Résumé
- Park identifie les installations de 15 à 50 MW comme la cible la plus prometteuse, indiquant que les GPU et CPU plus anciens peuvent gérer de nombreuses tâches d’inférence.
- Pado cible le marché intermédiaire de la colocation avec un logiciel qui planifie les charges de travail en fonction des capacités de calcul, d’alimentation et de refroidissement disponibles.
Le fait
Les centres de données existants pourraient traiter davantage d’inférences IA sans être reconstruits en installations haute densité, a déclaré Wannie Park, fondateur et PDG de Pado AI, à ESG Dive. Park a décrit les sites existants comme ayant généralement une capacité de 100 MW ou moins, les installations de 15 à 50 MW étant les plus adaptées. Il a précisé que de nombreuses tâches d’inférence peuvent être exécutées sur des GPU plus anciens ou des CPU traditionnels, bien que les systèmes de refroidissement plus anciens puissent être moins efficaces que ceux des installations IA plus récentes.

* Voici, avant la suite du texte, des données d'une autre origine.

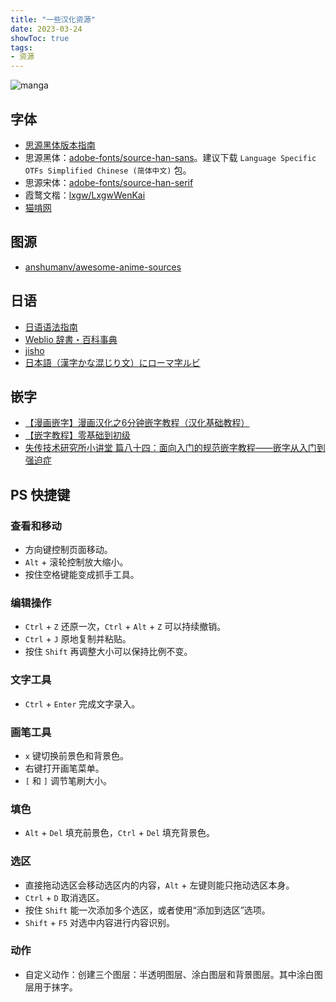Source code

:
 ```yaml
---
title: "一些汉化资源"
date: 2023-03-24
showToc: true
tags:
- 资源
---
```


![manga](/translation_resources/manga.jpg)

<!--more-->

## 字体

- [思源黑体版本指南](https://zhuanlan.zhihu.com/p/526734630)
- 思源黑体：[adobe-fonts/source-han-sans](https://github.com/adobe-fonts/source-han-sans)。建议下载 `Language Specific OTFs Simplified Chinese (简体中文)` 包。
- 思源宋体：[adobe-fonts/source-han-serif](https://github.com/adobe-fonts/source-han-serif)
- 霞鹜文楷：[lxgw/LxgwWenKai](https://github.com/lxgw/LxgwWenKai)
- [猫啃网](https://www.maoken.com/)

## 图源

- [anshumanv/awesome-anime-sources](https://github.com/anshumanv/awesome-anime-sources)

## 日语

- [日语语法指南](https://res.wokanxing.info/jpgramma/)
- [Weblio 辞書・百科事典](https://www.weblio.jp/cat/dictionary)
- [jisho](https://jisho.org/)
- [日本語（漢字かな混じり文）にローマ字ルビ](http://www.kawa.net/works/ajax/romanize/japanese.html)

## 嵌字

- [【漫画嵌字】漫画汉化之6分钟嵌字教程（汉化基础教程）](https://www.bilibili.com/video/BV1eW411y7Nz)
- [【嵌字教程】零基础到初级](https://www.bilibili.com/video/BV1P7411s7uH)
- [失传技术研究所小讲堂 篇八十四：面向入门的规范嵌字教程——嵌字从入门到强迫症](https://post.smzdm.com/p/ar085mx7/)

## PS 快捷键

### 查看和移动

- 方向键控制页面移动。
- `Alt` + 滚轮控制放大缩小。
- 按住空格键能变成抓手工具。

### 编辑操作

- `Ctrl` + `Z` 还原一次，`Ctrl` + `Alt` + `Z` 可以持续撤销。
- `Ctrl` + `J` 原地复制并粘贴。
- 按住 `Shift` 再调整大小可以保持比例不变。

### 文字工具

- `Ctrl` + `Enter` 完成文字录入。

### 画笔工具

- `x` 键切换前景色和背景色。
- 右键打开画笔菜单。
- `[` 和 `]` 调节笔刷大小。

### 填色

- `Alt` + `Del` 填充前景色，`Ctrl` + `Del` 填充背景色。

### 选区

- 直接拖动选区会移动选区内的内容，`Alt` + 左键则能只拖动选区本身。
- `Ctrl` + `D` 取消选区。
- 按住 `Shift` 能一次添加多个选区，或者使用“添加到选区”选项。
- `Shift` + `F5` 对选中内容进行内容识别。

### 动作

- 自定义动作：创建三个图层：半透明图层、涂白图层和背景图层。其中涂白图层用于抹字。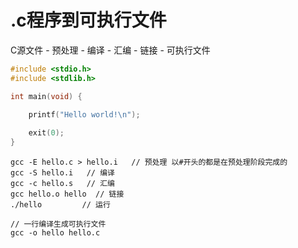 # .c程序到可执行文件

C源文件 - 预处理 - 编译 - 汇编 - 链接 - 可执行文件

```c
#include <stdio.h>
#include <stdlib.h>

int main(void) {

    printf("Hello world!\n");
    
    exit(0);
}
```



```linux
gcc -E hello.c > hello.i   // 预处理 以#开头的都是在预处理阶段完成的
gcc -S hello.i   // 编译   
gcc -c hello.s   // 汇编
gcc hello.o hello  // 链接
./hello         // 运行

// 一行编译生成可执行文件
gcc -o hello hello.c
```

Pado est une entreprise de logiciels d’orchestration énergétique soutenue par LG NOVA, le centre d’innovation nord-américain de LG Electronics. Son logiciel coordonne l’alimentation, le calcul et le refroidissement, et peut déplacer les charges de travail en fonction de la capacité disponible. L’entreprise a levé 6 millions de dollars en mars pour se développer sur le marché intermédiaire de la colocation. L’interview d’ESG Dive n’a pas quantifié la part de la demande d’IA que les sites existants pourraient absorber, ni identifié de déploiement spécifique sur un site existant démontrant cette approche.
L’évaluation
La question pratique n’est pas de savoir si un site est « prêt pour l’IA » dans l’abstrait, mais quelles charges de travail son matériel et son refroidissement peuvent réellement prendre en charge. L’approche de Pado considère le placement des charges de travail comme un moyen d’utiliser davantage les installations existantes. Les opérateurs devraient faire correspondre les tâches aux capacités de calcul, d’alimentation et de refroidissement disponibles, plutôt que de simplement diriger tous les travaux d’IA vers de nouveaux sites haute densité.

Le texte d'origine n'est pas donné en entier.